What You Can Confirm Right Now
In the first hour of a breaking situation, separate what’s confirmed from what’s circulating. An announcement over the PA system is confirmable; a rumor that a specific student was involved is not, until an administrator or the student themselves confirms it on the record. A short first post can responsibly say what happened at the level of confirmed fact — “the school went into a shortened lockdown at 10:15 a.m.; administrators have not yet released a reason” — without naming anyone or repeating unverified details just because they’re already spreading online.
- Attribute every claim in a fast-moving story to a specific source, even if that source is “a school announcement” or “a message sent to families,” rather than writing it as established fact.
- Hold names of students involved in an incident until officially confirmed, regardless of what’s already circulating on social media.

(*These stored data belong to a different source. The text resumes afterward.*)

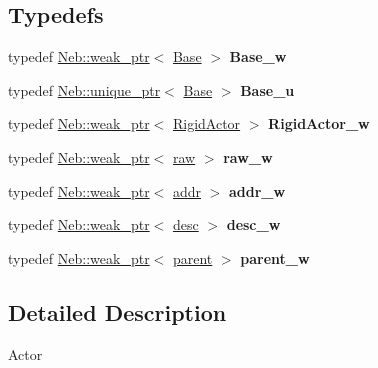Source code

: \subsection*{\-Typedefs}
{\bf }\par
\begin{DoxyCompactItemize}
\item 
\hypertarget{namespaceNeb_1_1Actor_aebecc9fc0c543f20fcffa4fa39fe7a7f}{typedef \hyperlink{classNeb_1_1weak__ptr}{\-Neb\-::weak\-\_\-ptr}$<$ \hyperlink{classNeb_1_1Actor_1_1Base}{\-Base} $>$ {\bfseries \-Base\-\_\-w}}\label{namespaceNeb_1_1Actor_aebecc9fc0c543f20fcffa4fa39fe7a7f}

\item 
\hypertarget{namespaceNeb_1_1Actor_a99beee505d795cd02efecf2b49fe5577}{typedef \hyperlink{classNeb_1_1unique__ptr}{\-Neb\-::unique\-\_\-ptr}$<$ \hyperlink{classNeb_1_1Actor_1_1Base}{\-Base} $>$ {\bfseries \-Base\-\_\-u}}\label{namespaceNeb_1_1Actor_a99beee505d795cd02efecf2b49fe5577}

\item 
\hypertarget{namespaceNeb_1_1Actor_a582f5119d9a59cbc1fa042196d01bb4e}{typedef \hyperlink{classNeb_1_1weak__ptr}{\-Neb\-::weak\-\_\-ptr}$<$ \hyperlink{classNeb_1_1Actor_1_1RigidActor}{\-Rigid\-Actor} $>$ {\bfseries \-Rigid\-Actor\-\_\-w}}\label{namespaceNeb_1_1Actor_a582f5119d9a59cbc1fa042196d01bb4e}

\item 
\hypertarget{namespaceNeb_1_1Actor_a6b47d877ea1ae0505306c281f65f30fa}{typedef \hyperlink{classNeb_1_1weak__ptr}{\-Neb\-::weak\-\_\-ptr}$<$ \hyperlink{classNeb_1_1Actor_1_1raw}{raw} $>$ {\bfseries raw\-\_\-w}}\label{namespaceNeb_1_1Actor_a6b47d877ea1ae0505306c281f65f30fa}

\item 
\hypertarget{namespaceNeb_1_1Actor_a0fbf0b60bc1e1a788cf928db172a7f42}{typedef \hyperlink{classNeb_1_1weak__ptr}{\-Neb\-::weak\-\_\-ptr}$<$ \hyperlink{classNeb_1_1Actor_1_1addr}{addr} $>$ {\bfseries addr\-\_\-w}}\label{namespaceNeb_1_1Actor_a0fbf0b60bc1e1a788cf928db172a7f42}

\item 
\hypertarget{namespaceNeb_1_1Actor_ac603fe9e781b5144d265d79465517bc6}{typedef \hyperlink{classNeb_1_1weak__ptr}{\-Neb\-::weak\-\_\-ptr}$<$ \hyperlink{classNeb_1_1Actor_1_1desc}{desc} $>$ {\bfseries desc\-\_\-w}}\label{namespaceNeb_1_1Actor_ac603fe9e781b5144d265d79465517bc6}

\item 
\hypertarget{namespaceNeb_1_1Actor_a2af6911fc9dbf37f305439efed56e1e8}{typedef \hyperlink{classNeb_1_1weak__ptr}{\-Neb\-::weak\-\_\-ptr}$<$ \hyperlink{classNeb_1_1Actor_1_1parent}{parent} $>$ {\bfseries parent\-\_\-w}}\label{namespaceNeb_1_1Actor_a2af6911fc9dbf37f305439efed56e1e8}

\end{DoxyCompactItemize}



\subsection{\-Detailed \-Description}
\-Actor 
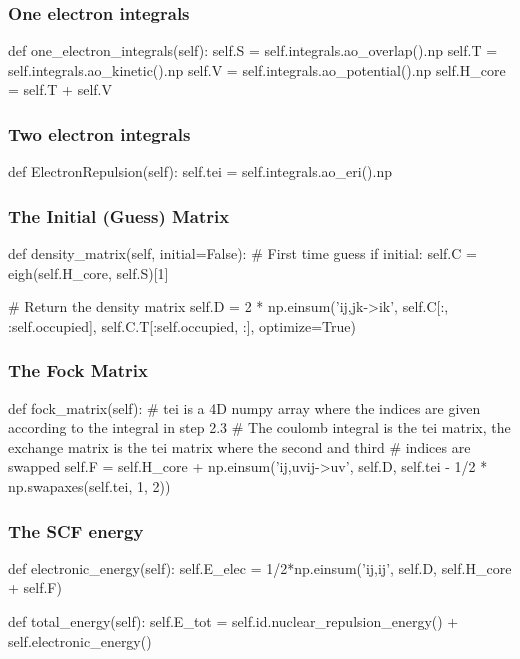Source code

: \documentclass{beamer}
\begin{document}
\begin{frame}[fragile]
    \frametitle{One electron integrals}
    \begin{python}
def one_electron_integrals(self):
    self.S = self.integrals.ao_overlap().np
    self.T = self.integrals.ao_kinetic().np
    self.V = self.integrals.ao_potential().np
    self.H_core = self.T + self.V 
    \end{python}
\end{frame}

\begin{frame}[fragile]
    \frametitle{Two electron integrals}
    \begin{python}
def ElectronRepulsion(self):
    self.tei = self.integrals.ao_eri().np
    \end{python}
\end{frame}

\begin{frame}[fragile]
    \frametitle{The Initial (Guess) Matrix}
    \begin{python}
def density_matrix(self, initial=False):  
    # First time guess
    if initial:        
        self.C = eigh(self.H_core, self.S)[1]
    
    # Return the density matrix
    self.D = 2 * np.einsum('ij,jk->ik', self.C[:, :self.occupied], self.C.T[:self.occupied, :], optimize=True)
    \end{python}
\end{frame}

\begin{frame}[fragile]
    \frametitle{The Fock Matrix}
    \begin{python}
def fock_matrix(self):
    # tei is a 4D numpy array where the indices are given according to the integral in step 2.3
    # The coulomb integral is the tei matrix, the exchange matrix is the tei matrix where the second and third
    # indices are swapped
    self.F =  self.H_core + np.einsum('ij,uvij->uv', self.D, self.tei - 1/2 * np.swapaxes(self.tei, 1, 2))
    \end{python}
\end{frame}

\begin{frame}[fragile]
    \frametitle{The SCF energy}
    \begin{python}
def electronic_energy(self):
    self.E_elec = 1/2*np.einsum('ij,ij', self.D, self.H_core + self.F)

def total_energy(self):
    self.E_tot = self.id.nuclear_repulsion_energy() + self.electronic_energy()
    \end{python}
\end{frame}
\end{document}
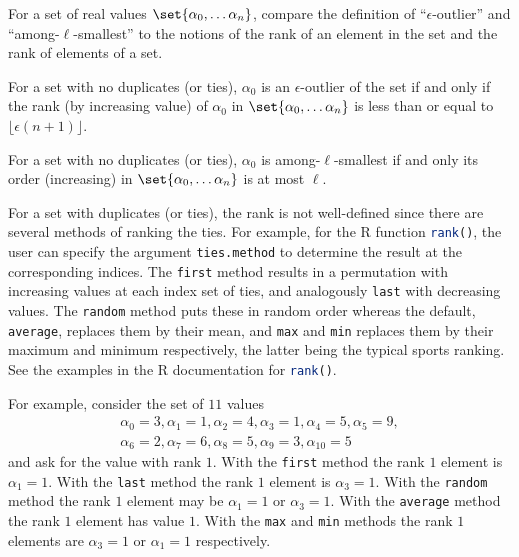 \documentclass[12pt]{article}
\begin{document}
\begin{exercise}
    For a set of real values \( \set{\alpha_0, \dots \alpha_n} \),
    compare the definition of ``\( \epsilon \)-outlier'' and ``among-\(
    \ell \)-smallest'' to the notions of the rank of an element in the
    set and the rank of elements of a set.
\end{exercise}
\begin{solution}
    For a set with no duplicates (or ties), \( \alpha_0 \) is an \(
    \epsilon \)-outlier of the set if and only if the rank (by
    increasing value) of \( \alpha_0 \) in \( \set{\alpha_0, \dots
    \alpha_n} \) is less than or equal to \( \lfloor \epsilon(n+1)
    \rfloor \).

    For a set with no duplicates (or ties), \( \alpha_0 \) is among-\(
    \ell \)-smallest if and only its order (increasing) in \( \set{\alpha_0,
    \dots \alpha_n} \) is at most \( \ell \).

    For a set with duplicates (or ties), the rank is not well-defined
    since there are several methods of ranking the ties.  For example,
    for the R function \lstinline[language=R]{rank()}, the user can specify the
    argument \lstinline[language=R]{ties.method} to determine the result at the
    corresponding indices.  The \lstinline[language=R]{first} method results in a
    permutation with increasing values at each index set of ties, and
    analogously \lstinline[language=R]{last} with decreasing values.  The \lstinline[language=R]{random}
    method puts these in random order whereas the default, \lstinline[language=R]{average},
    replaces them by their mean, and \lstinline[language=R]{max} and \lstinline[language=R]{min}
    replaces them by their maximum and minimum respectively, the latter
    being the typical sports ranking.  See the examples in the R
    documentation for \lstinline[language=R]{rank()}.

    For example, consider the set of \( 11 \) values
    \begin{multline*}
        \alpha_0 = 3, \alpha_1 = 1, \alpha_2 = 4, \alpha_3 = 1, \alpha_4
        = 5, \alpha_5 = 9, \\
        \alpha_6 = 2, \alpha_7 = 6, \alpha_8 = 5, \alpha_9 = 3, \alpha_
        {10} = 5
    \end{multline*}
    and ask for the value with rank \( 1 \).  With the \lstinline[language=R]{first}
    method the rank \( 1 \) element is \( \alpha_1 = 1 \).  With the
   \lstinline[language=R]{last} method the rank \( 1 \) element is \( \alpha_3 = 1 \).
    With the \lstinline[language=R]{random} method the rank \( 1 \) element may
    be \( \alpha_1 = 1 \) or \( \alpha_3 = 1 \).  With the \lstinline[language=R]{average}
    method the rank \( 1 \) element has value \( 1 \).  With the
    \lstinline[language=R]{max} and \lstinline[language=R]{min} methods the rank \( 1 \) elements are \(
    \alpha_3 = 1 \) or \( \alpha_1 = 1 \) respectively.


\end{solution}
\end{document}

- Update the same post with timestamped additions rather than publishing five separate stories that contradict each other as facts change.
The Update Structure
A single, clearly timestamped live-update post (“Updated 11:40 a.m.”) works better for readers than a string of near-duplicate articles. It also protects your outlet: if an early detail turns out to be wrong, you correct it in place with a visible note, rather than leaving an outdated stand-alone article circulating with a headline nobody’s updating. This is the same principle behind a solid corrections policy — the goal is transparency about what changed, not pretending the first version never existed.
When to Hold a Story Entirely
Speed is not the only value in breaking news. If administrators ask you to hold a detail because releasing it could compromise an active safety response, that’s usually a reasonable request worth honoring, distinct from a request to hold a story because it’s unflattering. Learn to tell the difference: a request tied to immediate safety is different from a request tied to reputation management, and your adviser is a useful sounding board on which is which in the moment, not a gatekeeper to route around.
Social Media as the First Draft
Many student outlets post confirmed basics to social media minutes before the full web story is ready, functioning as a bulletin rather than a finished report. That’s a reasonable use of the platform as described in coverage of social media as a reporting and distribution tool, as long as the same accuracy standard applies — a fast post is still a published claim, not a rumor with a different font.
After the Story Settles
Once the immediate news cycle passes, go back and write the fuller piece: what happened, what the school’s response was, what changes if any follow. That follow-up often matters more for accountability than the fast first post, and it’s the piece that ages well when someone searches your site’s archive a year later looking for what actually happened.
Coordinating Coverage Across a Small Staff
Breaking news rarely lands conveniently during a scheduled meeting, which means a small staff needs a simple plan for who does what without waiting for a full editorial discussion first. Decide in advance who has authority to approve a fast post when the top editor isn’t reachable, whether that’s a managing editor, a web editor, or the adviser as a last resort, so a genuinely time-sensitive story doesn’t sit unpublished for hours because nobody wanted to make the call alone. A short group message thread dedicated to breaking situations, separate from routine planning chats, helps the right people see an update immediately instead of scrolling past it among assignment logistics.
Afterward, do a quick debrief: what worked, what took too long, what should have been confirmed before posting. Treating each breaking story as a chance to refine the process means the next one moves faster and with fewer mistakes.